Cuban Communist Party cools reform expectations
( Reuter )- Cubans can expect more access to consumer goods, but it will take time to raise wages and fix the country's unpopular two-currency system, the ruling Communist Party newspaper said on Friday.
Addressing expectations of economic changes under new President Raul Castro, Granma newspaper warned that Cuba needs to produce more before restrictions can be lifted in its state-run economy.
Lifting a ban on Cubans staying at hotels reserved for foreign tourists is possible, the newspaper said in a column by its editor Lazaro Barredo.
"One thing is the removal of measures related to so-called 'prohibitions,' such as access to tourism (facilities) or the sale of appliances; another thing is the issue of the double currency," Barredo wrote.
Cuba has authorized shops to start selling computers and DVD players -- limited until now to companies -- with air conditioners and other electrical appliance to follow in 2009, according to an internal memo seen by Reuters on Thursday.
Many Cubans complain they earn low wages in pesos but need convertible pesos called CUCs to buy most consumer goods, from toothbrushes and soap to appliances and gasoline.

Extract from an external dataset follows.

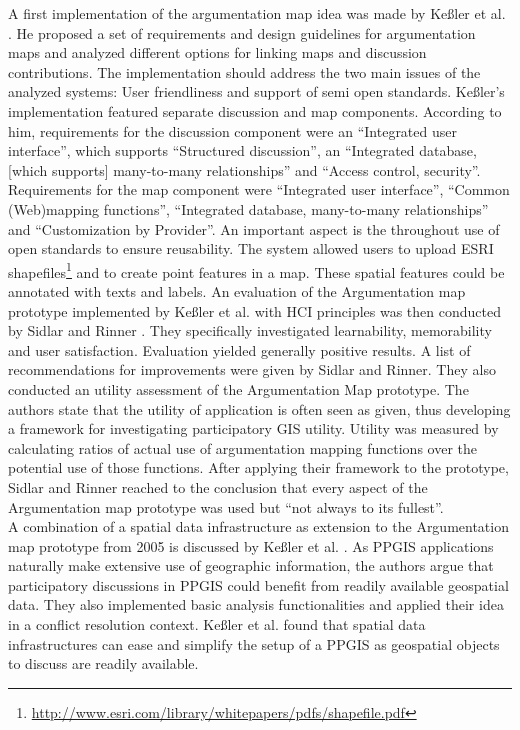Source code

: A first implementation of the argumentation map idea was made by Ke{\ss}ler et al. \cite{Kessler2005_ArgumentationMapPrototype}. He proposed a set of requirements and design guidelines for argumentation maps and analyzed different options for linking maps and discussion contributions. The implementation should address the two main issues of the analyzed systems: User friendliness and support of semi open standards. Ke{\ss}ler's implementation featured separate discussion and map components. According to him, requirements for the discussion component were an ``Integrated user interface'', which supports ``Structured discussion'', an ``Integrated database, [which supports] many-to-many relationships'' and ``Access control, security''. Requirements for the map component were ``Integrated user interface'', ``Common (Web)mapping functions'', ``Integrated database, many-to-many relationships'' and ``Customization by Provider''. An important aspect is the throughout use of open standards to ensure reusability. The system allowed users to upload ESRI shapefiles\footnote{\url{http://www.esri.com/library/whitepapers/pdfs/shapefile.pdf}} and to create point features in a map. These spatial features could be annotated with texts and labels. An evaluation of the Argumentation map prototype implemented by Ke{\ss}ler et al. with HCI principles was then conducted by Sidlar and Rinner \cite{sidlar_argumap_2007}. They specifically investigated learnability, memorability and user satisfaction. Evaluation yielded generally positive results. A list of recommendations for improvements were given by Sidlar and Rinner. They also conducted an utility assessment \cite{Sidlar2009-AssessmentMapGeocollaborationTool} of the Argumentation Map prototype. The authors state that the utility of application is often seen as given, thus developing a framework for investigating participatory GIS utility. Utility was measured by calculating ratios of actual use of argumentation mapping functions over the potential use of those functions. After applying their framework to the prototype, Sidlar and Rinner reached to the conclusion that every aspect of the Argumentation map prototype was used but ``not always to its fullest''.\\
A combination of a spatial data infrastructure as extension to the Argumentation map prototype from 2005 is discussed by Ke{\ss}ler et al. \cite{Kessler2005_Conflict_Resolution}. As PPGIS applications naturally make extensive use of geographic information, the authors argue that participatory discussions in PPGIS could benefit from readily available geospatial data. They also implemented basic analysis functionalities and applied their idea in a conflict resolution context. Ke{\ss}ler et al. found that spatial data infrastructures can ease and simplify the setup of a PPGIS as geospatial objects to discuss are readily available.\\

Raul Castro, who formally replaced his ailing brother Fidel Castro three weeks ago, has criticized excessive restrictions and promised to relax them.
In a speech on February 24, Castro said the government was studying a gradual revaluation of the Cuban peso, which would make goods priced in CUCs cheaper.
Rumors that a revaluation was imminent sent Cubans rushing to change CUCs into pesos the following day, forcing officials to assure the public that a revaluation would take time.
Barredo said a revaluation would result in Cubans "storming" shops and emptying them of goods. He said Cuba could not afford to import billions of dollars in goods.
"The country's leadership cannot say that the double currency system will disappear from one day to another," Barredo wrote. "It is not possible to resolve more needs if we do not work more and produce more."